では何故無理を承知で不可解な今を表現しようとするのかと言えば、現象世界は我々にとって息苦しい世界だからに他なりません。きっとどなたの思いにも「何故これほどの辛いことが世の中で起こるのか」という思いがあると思います、私の観察ではこの世に起こる現象は自立したプログラムがこの世界で働いている結果のように感じています。このような意識は次のような行動を促すというような、ドライなイメージです。私にはこのプログラムは現象に対して人間の感情的には中立なプログラムのように感じています。
では何故現象世界の実態をプログラムと感じるのかについてですが、今という存在については、形を持つことがないと考えるからです。形を持たずに現象に影響を及ぼすといえば、プログラムの表現がぴったりです。先ほど現象世界についてパラパラ漫画で説明しましたが、イメージとしては2次元世界が3次元空間で展開されていることですが、実はこのパラパラにも、誤解に繋がる大きな問題があります。

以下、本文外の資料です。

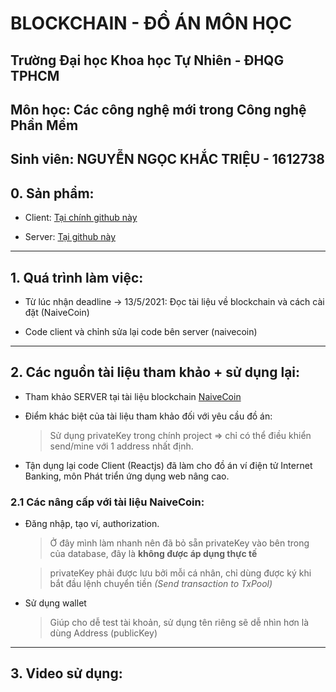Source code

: # BLOCKCHAIN - ĐỒ ÁN MÔN HỌC

## Trường Đại học Khoa học Tự Nhiên - ĐHQG TPHCM

## Môn học: Các công nghệ mới trong Công nghệ Phần Mềm

## Sinh viên: NGUYỄN NGỌC KHẮC TRIỆU - 1612738

## 0. Sản phẩm:

-   Client: [Tại chính github này](https://github.com/khtrieu1102/blockchain-client)

-   Server: [Tại github này](https://github.com/khtrieu1102/blockchain-server)

---

## 1. Quá trình làm việc:

-   Từ lúc nhận deadline -> 13/5/2021: Đọc tài liệu về blockchain và cách cài đặt (NaiveCoin)

-   Code client và chỉnh sửa lại code bên server (naivecoin)

---

## 2. Các nguồn tài liệu tham khảo + sử dụng lại:

-   Tham khảo SERVER tại tài liệu blockchain [NaiveCoin](https://lhartikk.github.io/)

-   Điểm khác biệt của tài liệu tham khảo đối với yêu cầu đồ án:

    > Sử dụng privateKey trong chính project => chỉ có thể điều khiển send/mine với 1 address nhất định.

-   Tận dụng lại code Client (Reactjs) đã làm cho đồ án ví điện tử Internet Banking, môn Phát triển ứng dụng web nâng cao.

### 2.1 Các nâng cấp với tài liệu NaiveCoin:

-   Đăng nhập, tạo ví, authorization.

    > Ở đây mình làm nhanh nên đã bỏ sẵn privateKey vào bên trong của database, đây là **không được áp dụng thực tế**

    > privateKey phải được lưu bởi mỗi cá nhân, chỉ dùng được ký khi bắt đầu lệnh chuyển tiền _(Send transaction to TxPool)_

-   Sử dụng wallet

    > Giúp cho dễ test tài khoản, sử dụng tên riêng sẽ dễ nhìn hơn là dùng Address (publicKey)

---

## 3. Video sử dụng:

つまりこのような説明になると今というものがページをめくるように展開されると解釈されそうですが、パラパラの3次元展開が始まった時点でパラパラは今ではなくなります。では何になるかと言えば過去という記憶の世界になります。
結局このような言葉をつなぎ合わせるだけでも現象世界の所在なさを窺うことが来るのですが、では何故こんなややこしい世界が展開されるのかということです。それは何故このようなプログラムがあるのかという問いと同じことになります。
その探求については今の私はほぼ諦めています。無理やりつなげるとすれば、存在が可能性を体験したがっている、という思いです。
ところで、この問題の一番重要なところは、「現象世界は何故これほどつらいのか」という問いです。
私にとって、この世界から受ける印象はすべての衝動は不足から生まれているということです。息をすること、喉の渇きを満たすこと、腹を満たすこと、自分の存在を確かめること、これらの不足感からその解決がなされるまで苦痛というアラームが鳴りつづけます。そしてこの不足感が満たされた時にやっと幸福感で満たされることが出来ます。
つまりこれが現象界で起こる苦痛の原因になります。もともとこの現象界に身を置くということは、この流れに身を置くということです。
さてそうはいっても辛いものは辛い、痛いものは痛いんです。何とか逃れる方法は無いものかと考えます。これが宗教ではないかと私は考えるのですが、こんなことを書くと世の中全てを敵に回しそうですが、正直それもどうでもよいと思っています。
肉体の痛みは、薬で消し去ることが出来ます。自分が消え去る恐怖もありますが、それはもともとそのような自分は無いのだという理解によって沈めることが出来ます。自分と思っているのは現象についている名前のことです。本当にあるのは、測ることも数えることも出来ない今という存在だけなのですから。